Use a combination of research techniques, including qualitative feedback and quantitative metrics, after each project to measure impact on stakeholders. Do you understand customers better than you did before this project? Did this project help you make a more informed business decision? Would you recommend the research community to other business stakeholders with a similar need for strategic insights? Did you feel you got value for money? Were there benefits to embedding an online community platform in your market research? These can be aggregated and tracked over time, allowing you to measure perceived value across audiences and projects.
2. Understand the impact creation of MROCs.
Estimate the extent to which the community has affected revenue-producing activities. This can be highly valuable in driving sales meetings or for product or service launch. Estimate revenue created by new products, etc., that the community has affected. Ask stakeholders to quantify significance of impact of community work on business initiative. Build use of insights generated by communities into tracking systems, like Salesforce.

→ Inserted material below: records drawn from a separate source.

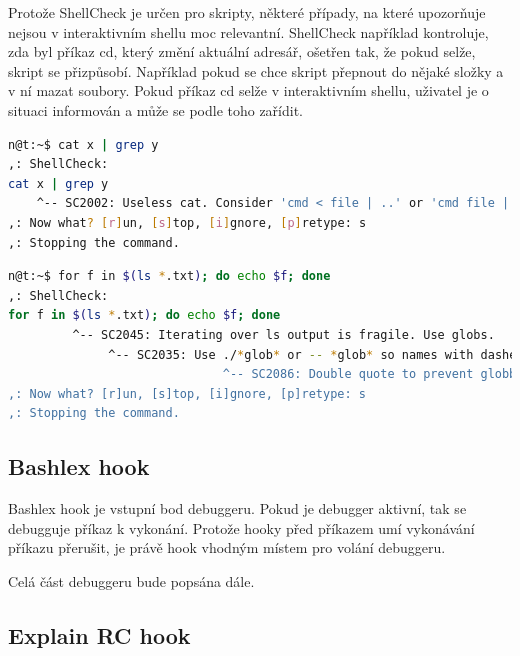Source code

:\documentclass[thesis=M,czech]{FITthesis}[2012/06/26]
\begin{document}
Protože ShellCheck je určen pro skripty, některé případy, na které upozorňuje nejsou v interaktivním shellu moc relevantní. ShellCheck například kontroluje, zda byl příkaz cd, který změní aktuální adresář, ošetřen tak, že pokud selže, skript se přizpůsobí. Například pokud se chce skript přepnout do nějaké složky a v ní mazat soubory. Pokud příkaz cd selže v interaktivním shellu, uživatel je o situaci informován a může se podle toho zařídit.

\begin{minipage}{\linewidth}
\begin{lstlisting}[language=bash, caption={ShellCheck}, label={lst:sccat}]
n@t:~$ cat x | grep y
,: ShellCheck:
cat x | grep y
    ^-- SC2002: Useless cat. Consider 'cmd < file | ..' or 'cmd file | ..' instead.
,: Now what? [r]un, [s]top, [i]gnore, [p]retype: s
,: Stopping the command.
\end{lstlisting}
\end{minipage}


\begin{minipage}{\linewidth}
\begin{lstlisting}[language=bash, caption={ShellCheck}, label={lst:csfor}]
n@t:~$ for f in $(ls *.txt); do echo $f; done
,: ShellCheck:
for f in $(ls *.txt); do echo $f; done
         ^-- SC2045: Iterating over ls output is fragile. Use globs.
              ^-- SC2035: Use ./*glob* or -- *glob* so names with dashes won't become options.
                              ^-- SC2086: Double quote to prevent globbing and word splitting.
,: Now what? [r]un, [s]top, [i]gnore, [p]retype: s
,: Stopping the command.

\end{lstlisting}
\end{minipage}







\subsection{Bashlex hook}

Bashlex hook je vstupní bod debuggeru. Pokud je debugger aktivní, tak se debugguje příkaz k vykonání. Protože hooky před příkazem umí vykonávání příkazu přerušit, je právě hook vhodným místem pro volání debuggeru.

Celá část debuggeru bude popsána dále.

\subsection{Explain RC hook}
\end{document}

This is not an exact science, as clearly other factors influence success or failure, but it is still a useful measure.
3. Evaluate cost-savings from Online Communities versus traditional market research techniques.
Estimate the aggregated cost saving your community has made through efficiencies of scale over the year. Estimate saving vs. traditional methodologies. The speed that projects can be turned around in the community also represents a cost saving, as the business is able to make decisions/ act faster upon the insight. Some C Space clients have estimated annual research cost efficiencies of approximately 40% vs. traditional methods.
We’ve estimated that our community has enabled us to go up to 80% quicker, which is critical in a tremendously fast-moving business like ours.
Insight Manager, Major Technology Company
4. Evaluate how customer insights platforms act as a loss-prevention tool.
Estimate the savings created by projects that prevented a failed launch. For example, a piece of communications with irrelevant messaging that was averted. As one respondent noted, “We would have invested considerable dollars in this product that we learned would not have been successful in market due to customer insight. The planned communications which received highly negative feedback during research would have reached millions of customers. We estimate that unchanged this could have caused a 0.5% reduction in NPS.”
5. Prepare hero stories to communicate the worth of insight communities.
Decisions aren’t made on reason alone; we’re emotional creatures. Plan some exciting, high-impact stories on topics that you know matter to the wider business or to the audiences whose support you will need in retaining the budget for the insight community. These could be communicated at annual shareholder meetings, internal or external awards. You essentially want stories to reach the C-suite. Quantified measures are important in justifying the value of the community, but you also need stories to convey its worth. And impressive stories help capture hearts and minds.